▶ **ASSIGNMENT**
Everything from the line containing "<b> UML-structure of" to the end of the records must be restated word for word, and nothing else.

▶ **RAW DATA**
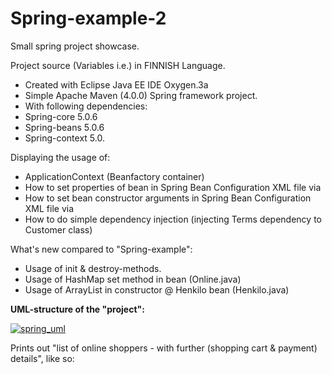 # Spring-example-2

Small spring project showcase.

Project source (Variables i.e.) in FINNISH Language.

* Created with Eclipse Java EE IDE Oxygen.3a
* Simple Apache Maven (4.0.0) Spring framework project.
* With following dependencies:
* Spring-core 5.0.6
* Spring-beans 5.0.6
* Spring-context 5.0.

Displaying the usage of:
* ApplicationContext (Beanfactory container) 
* How to set properties of bean in Spring Bean Configuration XML file via 
* How to set bean constructor arguments in Spring Bean Configuration XML file via 
* How to do simple dependency injection (injecting Terms dependency to Customer class)

What's new compared to "Spring-example":
* Usage of init & destroy-methods.
* Usage of HashMap set method in bean (Online.java)
* Usage of ArrayList in constructor @ Henkilo bean (Henkilo.java)

<b> UML-structure of the "project":</b>

<a href="https://imgbb.com/"><img src="https://image.ibb.co/iChgf8/spring_uml.png" alt="spring_uml" border="0"></a>

Prints out "list of online shoppers - with further (shopping cart & payment) details", like so:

▶ **COMPLETED TASK**
<b> UML-structure of the "project":</b>

<a href="https://imgbb.com/"><img src="https://image.ibb.co/iChgf8/spring_uml.png" alt="spring_uml" border="0"></a>

Prints out "list of online shoppers - with further (shopping cart & payment) details", like so:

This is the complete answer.